## [Exercise inputs]
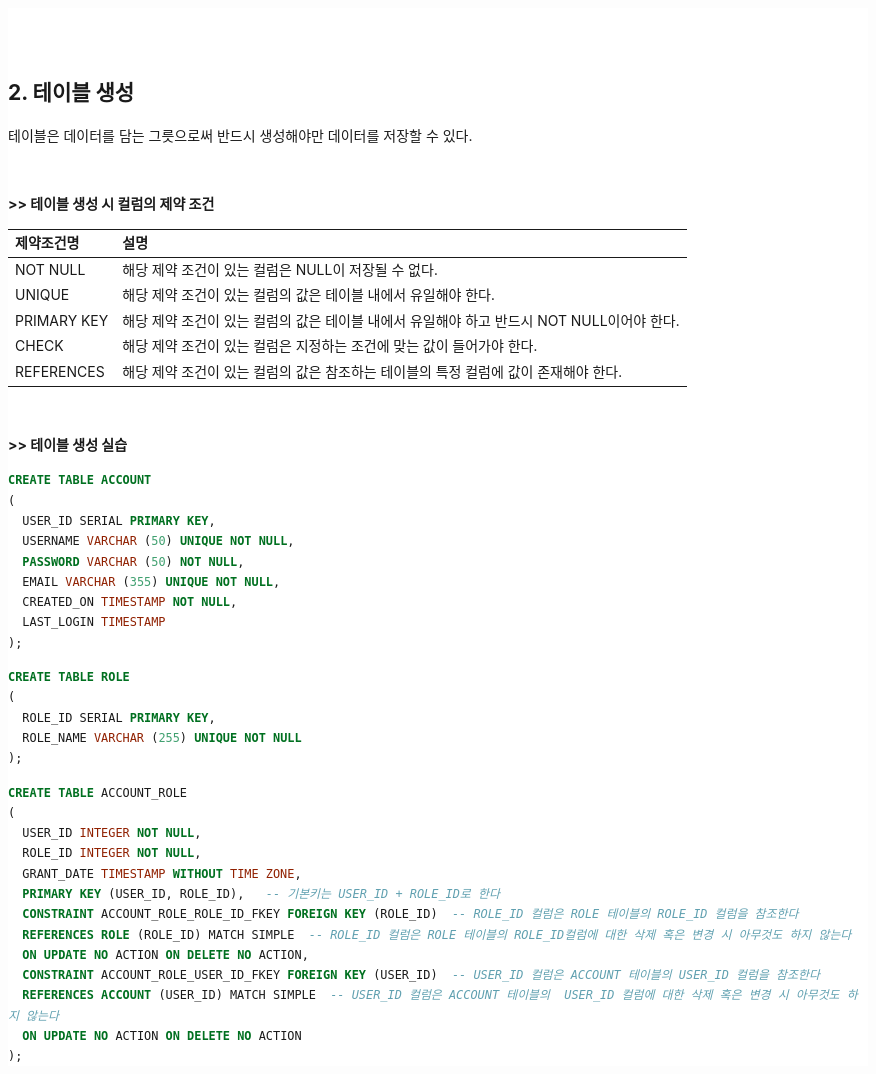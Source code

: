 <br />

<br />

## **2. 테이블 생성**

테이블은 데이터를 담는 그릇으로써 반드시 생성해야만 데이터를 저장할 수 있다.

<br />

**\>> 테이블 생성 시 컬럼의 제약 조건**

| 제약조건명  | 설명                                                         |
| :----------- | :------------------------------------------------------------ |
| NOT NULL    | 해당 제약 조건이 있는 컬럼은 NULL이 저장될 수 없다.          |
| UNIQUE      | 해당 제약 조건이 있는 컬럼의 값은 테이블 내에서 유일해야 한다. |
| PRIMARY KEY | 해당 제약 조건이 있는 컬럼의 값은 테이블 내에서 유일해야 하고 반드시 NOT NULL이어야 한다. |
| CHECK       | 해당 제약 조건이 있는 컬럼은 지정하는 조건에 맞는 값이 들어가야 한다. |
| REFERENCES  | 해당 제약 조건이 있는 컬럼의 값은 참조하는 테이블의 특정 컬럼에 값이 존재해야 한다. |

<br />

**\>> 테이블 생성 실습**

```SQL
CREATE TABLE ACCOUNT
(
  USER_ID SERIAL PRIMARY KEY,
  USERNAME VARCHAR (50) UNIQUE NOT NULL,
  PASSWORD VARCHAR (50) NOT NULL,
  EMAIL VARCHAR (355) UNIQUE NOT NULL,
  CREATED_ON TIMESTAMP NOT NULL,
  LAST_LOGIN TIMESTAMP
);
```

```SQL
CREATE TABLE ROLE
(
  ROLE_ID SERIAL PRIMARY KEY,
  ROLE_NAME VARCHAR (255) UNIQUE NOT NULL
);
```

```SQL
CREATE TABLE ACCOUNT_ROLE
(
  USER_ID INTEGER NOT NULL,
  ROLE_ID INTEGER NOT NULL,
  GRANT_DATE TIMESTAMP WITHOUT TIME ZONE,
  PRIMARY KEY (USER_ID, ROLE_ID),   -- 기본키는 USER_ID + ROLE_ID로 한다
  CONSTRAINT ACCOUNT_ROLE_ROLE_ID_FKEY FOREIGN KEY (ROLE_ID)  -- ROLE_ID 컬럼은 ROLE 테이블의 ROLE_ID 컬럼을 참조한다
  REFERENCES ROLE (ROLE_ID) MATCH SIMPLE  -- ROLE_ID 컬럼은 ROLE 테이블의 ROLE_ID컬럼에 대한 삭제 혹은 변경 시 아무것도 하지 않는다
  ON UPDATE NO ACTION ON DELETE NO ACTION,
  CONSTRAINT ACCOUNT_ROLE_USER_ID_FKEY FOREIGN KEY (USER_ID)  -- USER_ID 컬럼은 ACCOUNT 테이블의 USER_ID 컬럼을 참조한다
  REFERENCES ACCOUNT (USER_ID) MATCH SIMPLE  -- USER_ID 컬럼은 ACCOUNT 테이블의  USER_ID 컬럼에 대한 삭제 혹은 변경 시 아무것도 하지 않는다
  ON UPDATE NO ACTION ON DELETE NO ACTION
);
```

* * *

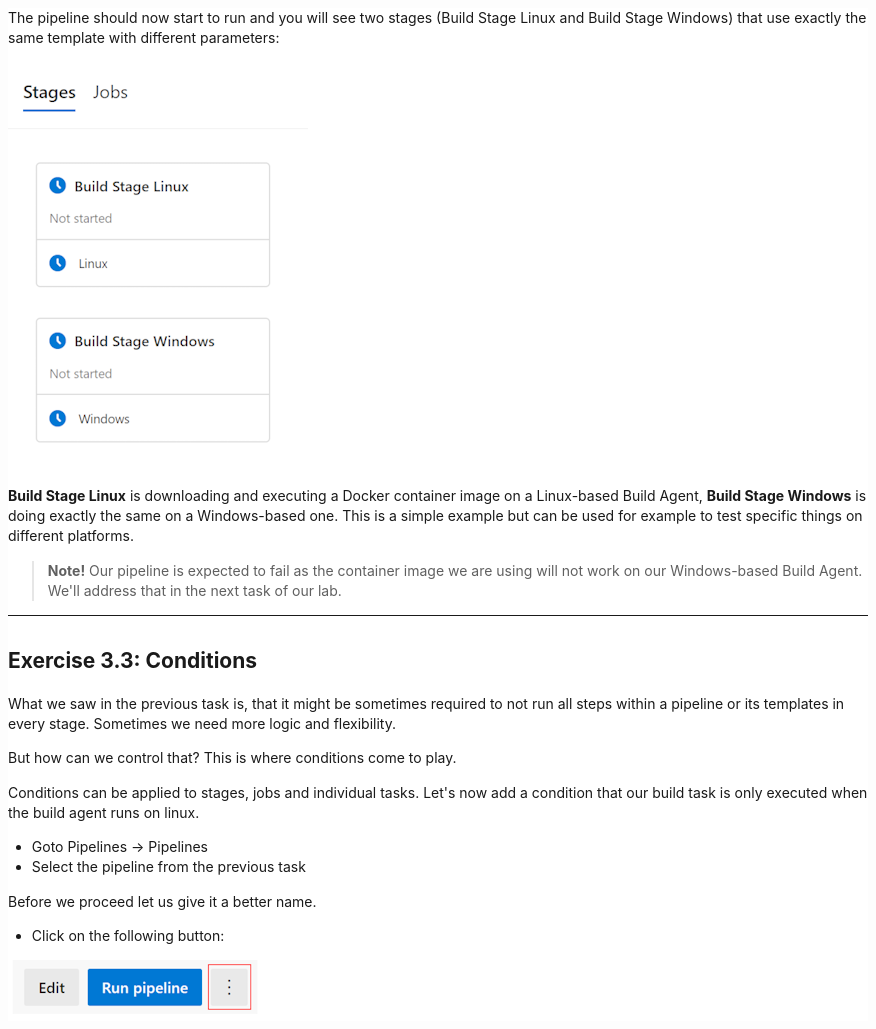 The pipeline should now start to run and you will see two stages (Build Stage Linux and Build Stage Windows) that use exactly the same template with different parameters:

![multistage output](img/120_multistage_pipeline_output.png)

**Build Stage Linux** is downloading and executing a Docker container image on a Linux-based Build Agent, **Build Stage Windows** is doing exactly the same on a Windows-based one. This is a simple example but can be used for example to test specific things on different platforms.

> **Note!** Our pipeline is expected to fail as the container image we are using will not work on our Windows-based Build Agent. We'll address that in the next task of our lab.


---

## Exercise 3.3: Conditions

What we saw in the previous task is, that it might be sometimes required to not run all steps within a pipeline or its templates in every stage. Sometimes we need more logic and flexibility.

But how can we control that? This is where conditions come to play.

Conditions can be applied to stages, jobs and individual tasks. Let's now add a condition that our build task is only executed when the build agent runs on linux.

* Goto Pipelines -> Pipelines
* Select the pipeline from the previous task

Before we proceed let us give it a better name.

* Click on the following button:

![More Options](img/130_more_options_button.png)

## [Your goal]
All lines above from the one with "컬럼의 제약 조건**" to the one with "값이 들어가야 한다. |", inclusive, should be copied exactly, and no other lines.

## [Answer to the problem]
**\>> 테이블 생성 시 컬럼의 제약 조건**

| 제약조건명  | 설명                                                         |
| :----------- | :------------------------------------------------------------ |
| NOT NULL    | 해당 제약 조건이 있는 컬럼은 NULL이 저장될 수 없다.          |
| UNIQUE      | 해당 제약 조건이 있는 컬럼의 값은 테이블 내에서 유일해야 한다. |
| PRIMARY KEY | 해당 제약 조건이 있는 컬럼의 값은 테이블 내에서 유일해야 하고 반드시 NOT NULL이어야 한다. |
| CHECK       | 해당 제약 조건이 있는 컬럼은 지정하는 조건에 맞는 값이 들어가야 한다. |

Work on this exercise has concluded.